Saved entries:
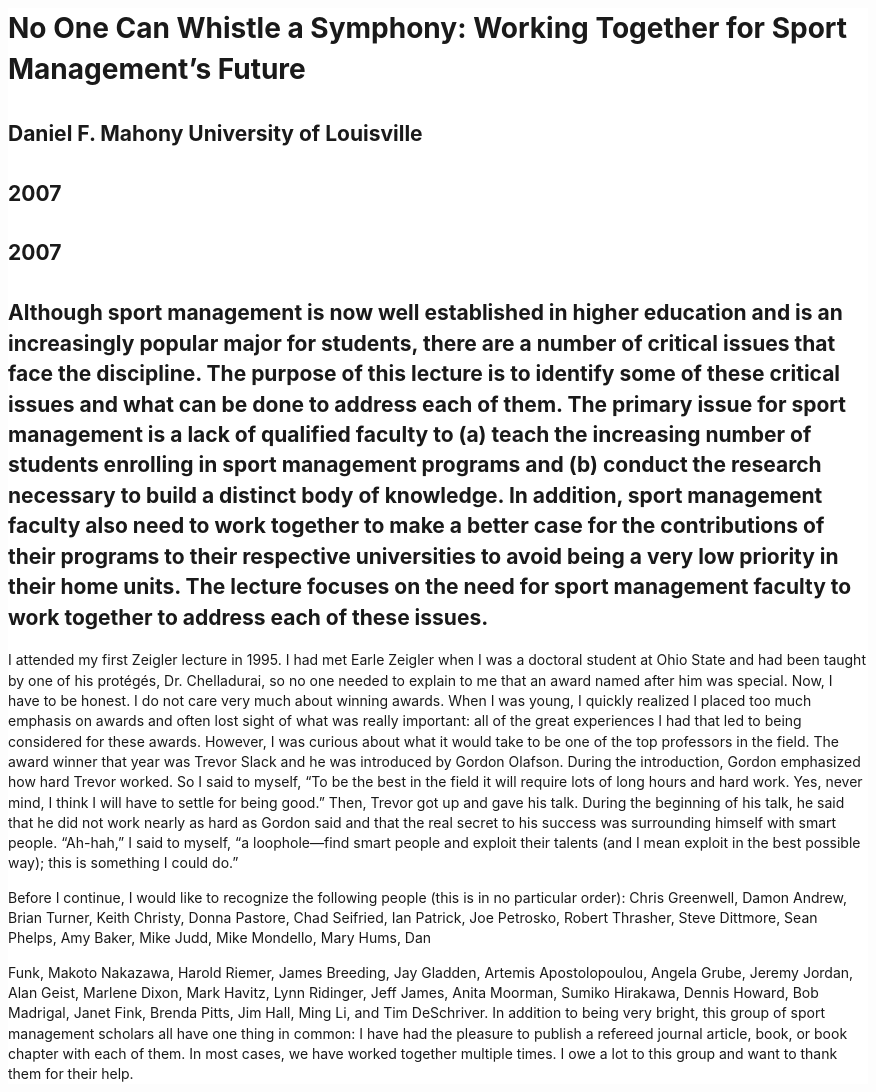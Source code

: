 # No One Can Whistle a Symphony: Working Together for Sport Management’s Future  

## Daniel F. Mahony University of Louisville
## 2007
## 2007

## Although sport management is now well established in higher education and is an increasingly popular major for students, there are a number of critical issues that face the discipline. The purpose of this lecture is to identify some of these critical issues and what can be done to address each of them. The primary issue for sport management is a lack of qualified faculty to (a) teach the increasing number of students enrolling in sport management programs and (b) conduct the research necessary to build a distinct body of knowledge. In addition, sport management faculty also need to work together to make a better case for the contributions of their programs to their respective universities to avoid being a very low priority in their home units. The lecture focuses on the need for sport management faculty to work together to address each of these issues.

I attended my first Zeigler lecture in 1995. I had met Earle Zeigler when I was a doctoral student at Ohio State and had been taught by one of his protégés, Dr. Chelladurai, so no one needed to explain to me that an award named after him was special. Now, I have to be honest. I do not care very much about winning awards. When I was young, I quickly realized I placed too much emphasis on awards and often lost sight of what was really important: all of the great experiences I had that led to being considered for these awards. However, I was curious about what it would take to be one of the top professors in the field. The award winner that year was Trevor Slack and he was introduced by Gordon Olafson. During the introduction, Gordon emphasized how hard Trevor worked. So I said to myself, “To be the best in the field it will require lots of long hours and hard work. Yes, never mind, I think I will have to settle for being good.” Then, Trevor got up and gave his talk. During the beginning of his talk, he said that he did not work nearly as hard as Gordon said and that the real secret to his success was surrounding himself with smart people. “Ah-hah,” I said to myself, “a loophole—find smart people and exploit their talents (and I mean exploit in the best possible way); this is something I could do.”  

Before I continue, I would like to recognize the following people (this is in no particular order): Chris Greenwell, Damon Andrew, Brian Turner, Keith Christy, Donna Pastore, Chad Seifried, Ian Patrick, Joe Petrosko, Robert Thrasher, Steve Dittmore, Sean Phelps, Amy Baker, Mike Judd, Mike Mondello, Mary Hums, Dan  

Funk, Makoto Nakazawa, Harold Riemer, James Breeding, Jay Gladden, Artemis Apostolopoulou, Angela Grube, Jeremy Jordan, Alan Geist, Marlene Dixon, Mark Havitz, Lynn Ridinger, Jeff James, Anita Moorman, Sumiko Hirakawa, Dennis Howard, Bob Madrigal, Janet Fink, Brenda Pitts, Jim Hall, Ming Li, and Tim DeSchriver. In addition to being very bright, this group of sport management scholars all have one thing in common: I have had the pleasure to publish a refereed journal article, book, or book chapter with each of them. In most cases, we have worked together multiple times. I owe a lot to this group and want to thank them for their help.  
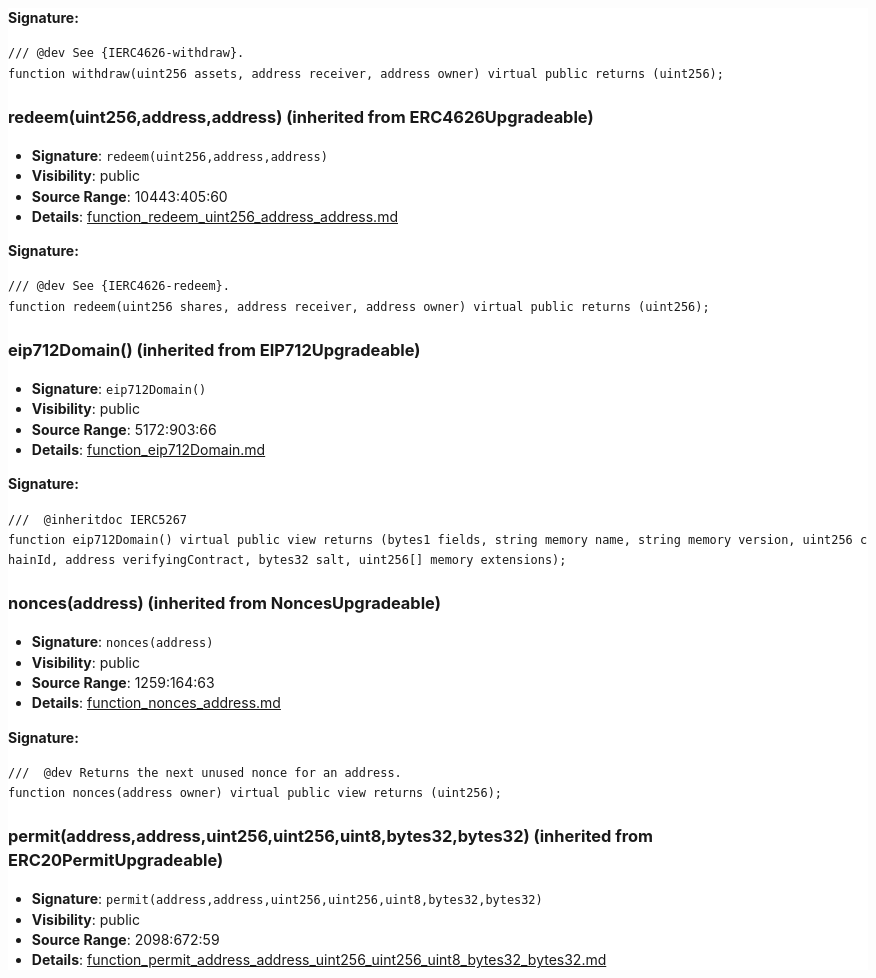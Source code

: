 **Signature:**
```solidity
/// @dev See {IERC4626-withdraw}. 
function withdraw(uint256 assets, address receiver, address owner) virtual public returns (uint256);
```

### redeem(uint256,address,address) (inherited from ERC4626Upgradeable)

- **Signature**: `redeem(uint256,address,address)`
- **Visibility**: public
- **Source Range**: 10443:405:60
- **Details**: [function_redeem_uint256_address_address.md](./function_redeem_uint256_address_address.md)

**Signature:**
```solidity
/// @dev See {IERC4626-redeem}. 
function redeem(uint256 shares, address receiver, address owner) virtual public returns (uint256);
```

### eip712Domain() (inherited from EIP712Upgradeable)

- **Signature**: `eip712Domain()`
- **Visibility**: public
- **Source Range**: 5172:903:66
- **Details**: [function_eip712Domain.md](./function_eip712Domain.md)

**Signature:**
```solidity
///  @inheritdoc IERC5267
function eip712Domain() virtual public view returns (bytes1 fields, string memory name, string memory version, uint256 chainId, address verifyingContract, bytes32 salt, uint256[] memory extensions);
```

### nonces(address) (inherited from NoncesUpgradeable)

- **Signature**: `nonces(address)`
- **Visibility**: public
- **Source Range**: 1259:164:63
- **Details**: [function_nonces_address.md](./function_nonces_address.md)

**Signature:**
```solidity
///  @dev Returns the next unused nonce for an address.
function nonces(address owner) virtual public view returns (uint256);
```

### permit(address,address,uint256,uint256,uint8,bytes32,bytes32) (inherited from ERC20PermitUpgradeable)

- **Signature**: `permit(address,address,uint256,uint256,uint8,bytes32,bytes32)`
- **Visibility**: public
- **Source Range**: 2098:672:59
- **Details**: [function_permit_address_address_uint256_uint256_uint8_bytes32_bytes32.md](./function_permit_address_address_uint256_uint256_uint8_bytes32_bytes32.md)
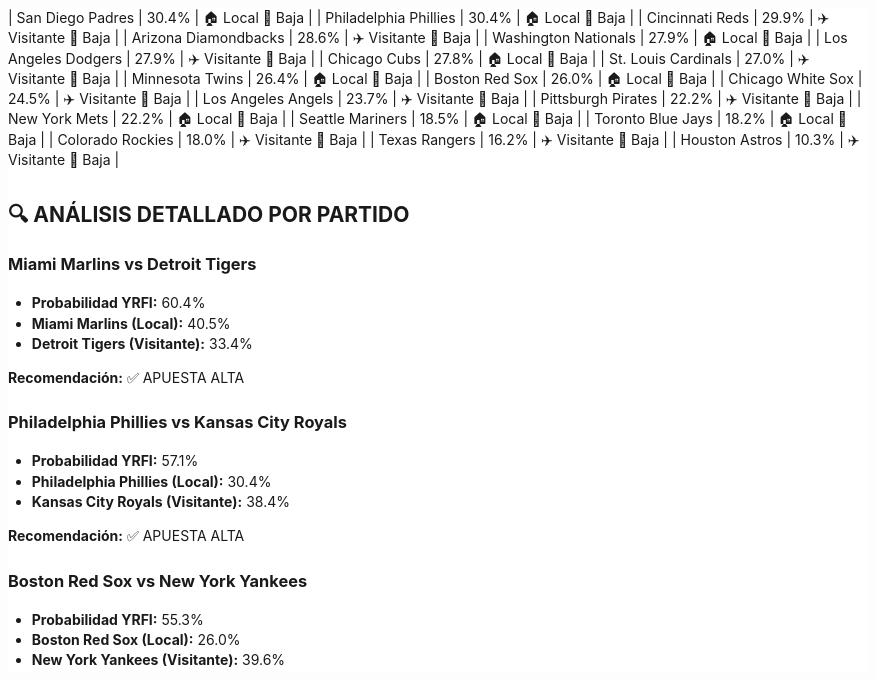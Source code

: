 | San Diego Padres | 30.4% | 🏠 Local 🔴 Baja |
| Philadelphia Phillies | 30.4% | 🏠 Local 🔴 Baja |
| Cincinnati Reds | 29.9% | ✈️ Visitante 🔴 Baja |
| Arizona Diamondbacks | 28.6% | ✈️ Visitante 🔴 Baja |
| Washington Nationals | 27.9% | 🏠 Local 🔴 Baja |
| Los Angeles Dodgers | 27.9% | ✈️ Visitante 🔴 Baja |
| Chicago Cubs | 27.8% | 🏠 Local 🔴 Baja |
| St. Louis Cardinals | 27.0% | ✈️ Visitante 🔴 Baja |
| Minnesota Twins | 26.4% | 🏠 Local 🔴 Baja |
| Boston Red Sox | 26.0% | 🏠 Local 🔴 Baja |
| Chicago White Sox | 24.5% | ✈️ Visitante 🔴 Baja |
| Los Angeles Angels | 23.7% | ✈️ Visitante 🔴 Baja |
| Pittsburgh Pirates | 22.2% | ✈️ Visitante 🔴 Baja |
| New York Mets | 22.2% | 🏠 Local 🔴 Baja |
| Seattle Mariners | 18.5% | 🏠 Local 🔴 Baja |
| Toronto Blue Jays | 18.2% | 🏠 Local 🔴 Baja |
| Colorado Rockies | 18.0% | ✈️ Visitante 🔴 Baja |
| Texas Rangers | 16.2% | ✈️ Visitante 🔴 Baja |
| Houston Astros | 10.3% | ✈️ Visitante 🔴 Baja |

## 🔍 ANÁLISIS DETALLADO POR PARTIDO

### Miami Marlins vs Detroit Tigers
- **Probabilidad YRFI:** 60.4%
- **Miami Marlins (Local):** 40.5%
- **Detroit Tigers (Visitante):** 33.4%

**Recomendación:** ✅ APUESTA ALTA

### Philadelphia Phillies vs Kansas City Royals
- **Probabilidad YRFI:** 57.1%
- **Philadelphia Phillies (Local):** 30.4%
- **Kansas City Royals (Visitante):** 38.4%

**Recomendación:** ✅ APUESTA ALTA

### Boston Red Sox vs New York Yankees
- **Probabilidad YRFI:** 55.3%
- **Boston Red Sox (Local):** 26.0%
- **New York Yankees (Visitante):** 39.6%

[Task]: Begin at the line containing "- **Kansas City Royals (Visitante):** 38.4%" and reproduce each line through the end of the records above.

[Reply to the exercise]:
- **Kansas City Royals (Visitante):** 38.4%

**Recomendación:** ✅ APUESTA ALTA

### Boston Red Sox vs New York Yankees
- **Probabilidad YRFI:** 55.3%
- **Boston Red Sox (Local):** 26.0%
- **New York Yankees (Visitante):** 39.6%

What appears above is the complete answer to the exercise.